XStatic Design Notes

This is the ruby version of Staticizer. It uses a similar method as the Mote gem to parse ERB files very quickly.

See the m4/C version in ~/work/staticizer-m4/Readme for details.

Pros & Cons: Staticizer vs. SSI

While researching for a simpler way to build websites, I explored the plethora of static site generators. Most are overly engineered. Others seem easy from the user’s perspective, but are complex under the hood. I also wanted something with minimal dependencies, and preferably existing and standard tools.

So I decided to build my own using make(1) and m4(1). It worked and is super fast. The problem is that is is difficult to understand the m4 language. Plus it was not as flexible or extendible as something built with an interpreted language like ruby. Awk could be a possibility but I never explored it.

Then I decided to reimplement the make/m4 system using rake/ruby. It’s very nice, easy to use with a simple and straightforward implementation. It would also be very easy to add features, even though I haven’t done it.

The one problem with both of these systems is dependency. An HTML page is constructed from the content (markdown, html, erb), which is encapsulated in a layout. Optionally, the content and layout may include templates. The dependency problem occurs when a template is updated, how to update the content and layouts that may depend on it? I know make and rake are supposed to handle this stuff, but it requires manual intervention to assign the dependencies. This leaves lots of room for human error.

Not satisfied, I decided to keep looking for an answer. I was reminded of server-side includes (SSI). I had used them 20 years ago but jumped on the Ruby on Rails bandwagon and just forgot. After revisiting SSI, I think this may satisfy my requirements and deal with the dependency issue. They inherently solve the dependency issue by compiling the page “parts” on the fly. For example, if a template is updated, any page content or layout that depends on it will simply include the new version on the next request. That’s it!

But SSI is not without problems. It compiles HTML, not markdown, in which some of my content is formatted. So a processing step would be required, which diminishes its advantage over the make/m4 and rake/ruby systems. Therefore SSI doesn’t have a dependency problem but does require some preprocessing, which m4 and ruby do.

A notable issue with SSI is the web server configuration. It’s not as friendly or accessible as a makefile. For example, encapsulating a set of pages in a layout would be specified in the web server routing rules (e.g., location directive in nginx).

But the biggest problem with SSI is that, unlike the other systems, variables are only in-scope at the point of definition or inclusion.
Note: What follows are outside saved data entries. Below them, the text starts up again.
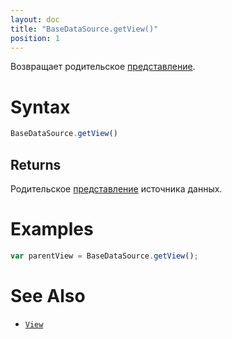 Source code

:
 ```yaml
---
layout: doc
title: "BaseDataSource.getView()"
position: 1
---
```


Возвращает родительское [представление](../../../KeyConcepts/View/).

# Syntax

```js
BaseDataSource.getView()
```

## Returns

Родительское [представление](../../../KeyConcepts/View/) источника данных.

# Examples

```js
var parentView = BaseDataSource.getView();
```

# See Also

* [`View`](../../../KeyConcepts/View/)
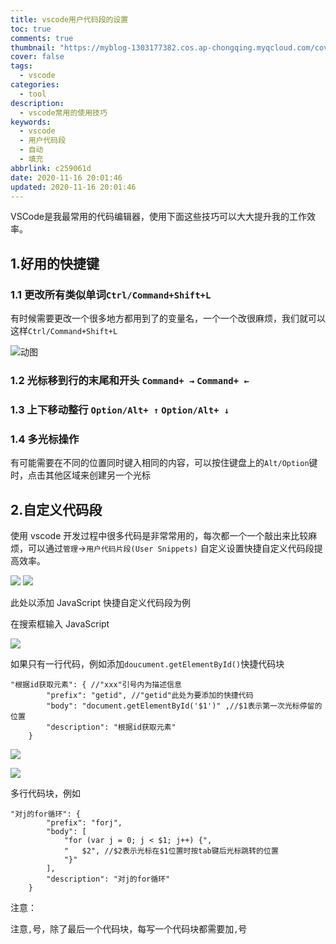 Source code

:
 ```yaml
---
title: vscode用户代码段的设置
toc: true
comments: true
thumbnail: "https://myblog-1303177382.cos.ap-chongqing.myqcloud.com/cover.png"
cover: false
tags:
  - vscode
categories:
  - tool
description:
  - vscode常用的使用技巧
keywords:
  - vscode
  - 用户代码段
  - 自动
  - 填充
abbrlink: c259061d
date: 2020-11-16 20:01:46
updated: 2020-11-16 20:01:46
---
```


VSCode是我最常用的代码编辑器，使用下面这些技巧可以大大提升我的工作效率。

<!-- more -->

## 1.好用的快捷键

###  1.1 更改所有类似单词`Ctrl/Command+Shift+L`

有时候需要更改一个很多地方都用到了的变量名，一个一个改很麻烦，我们就可以这样`Ctrl/Command+Shift+L`

![动图](https://myblog-1303177382.cos.ap-chongqing.myqcloud.com/v2-de17904040e2ce18a7b916adad508905_b.gif)

###  1.2 光标移到行的末尾和开头 `Command+ →` `Command+ ←`

### 1.3 上下移动整行 `Option/Alt+ ↑` `Option/Alt+ ↓`
### 1.4 多光标操作
有可能需要在不同的位置同时键入相同的内容，可以按住键盘上的`Alt/Option`键时，点击其他区域来创建另一个光标

## 2.自定义代码段

使用 vscode 开发过程中很多代码是非常常用的，每次都一个一个敲出来比较麻烦，可以通过`管理`->`用户代码片段(User Snippets)` 自定义设置快捷自定义代码段提高效率。



![](https://myblog-1303177382.cos.ap-chongqing.myqcloud.com/blogpostimg/vs%E7%94%A8%E6%88%B7%E4%BB%A3%E7%A0%81%E6%AE%B5/vscode_1.png)
![](https://myblog-1303177382.cos.ap-chongqing.myqcloud.com/blogpostimg/vs%E7%94%A8%E6%88%B7%E4%BB%A3%E7%A0%81%E6%AE%B5/vscode_2.png)

此处以添加 JavaScript 快捷自定义代码段为例

在搜索框输入 JavaScript

![](https://myblog-1303177382.cos.ap-chongqing.myqcloud.com/blogpostimg/vs%E7%94%A8%E6%88%B7%E4%BB%A3%E7%A0%81%E6%AE%B5/vscode_js.png)

如果只有一行代码，例如添加`doucument.getElementById()`快捷代码块

```
"根据id获取元素": { //"xxx"引号内为描述信息
		"prefix": "getid", //"getid"此处为要添加的快捷代码
		"body": "document.getElementById('$1')" ,//$1表示第一次光标停留的位置
		"description": "根据id获取元素"
	}

```

![](https://myblog-1303177382.cos.ap-chongqing.myqcloud.com/blogpostimg/vs%E7%94%A8%E6%88%B7%E4%BB%A3%E7%A0%81%E6%AE%B5/vscode_3.png)

![](https://myblog-1303177382.cos.ap-chongqing.myqcloud.com/blogpostimg/vs%E7%94%A8%E6%88%B7%E4%BB%A3%E7%A0%81%E6%AE%B5/vscode_4.png)

多行代码块，例如

```
"对j的for循环": {
		"prefix": "forj",
		"body": [
			"for (var j = 0; j < $1; j++) {",
			"   $2", //$2表示光标在$1位置时按tab键后光标跳转的位置
			"}"
		],
		"description": "对j的for循环"
	}
```

注意：

注意`,`号，除了最后一个代码块，每写一个代码块都需要加`,`号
For example, a title in head cannot be set by a variable defined at the page-content level. The m4 processor solves this by ordering buffers. Ruby solves this with binding and runtime evaluation. The only way I see to solve this in SSI is to parse the include files and generate a “meta” file that would be included at the top of the document.

SSI also lacks the programming power of a language like Ruby. This power can be used for good. For example, auto-generating figure numbers and references within a technical document. This could probably be solved with SSI variables, but I think it would get ugly.

Statically generating HTML pages provides maximum portability. Any web server can serve them. However, SSI is much less portable. The SSI directives are somewhat similar between nginx and Apache; but other servers, like OpenBSD’s httpd, don’t support them. The bigger problem is that web server configurations are all unique.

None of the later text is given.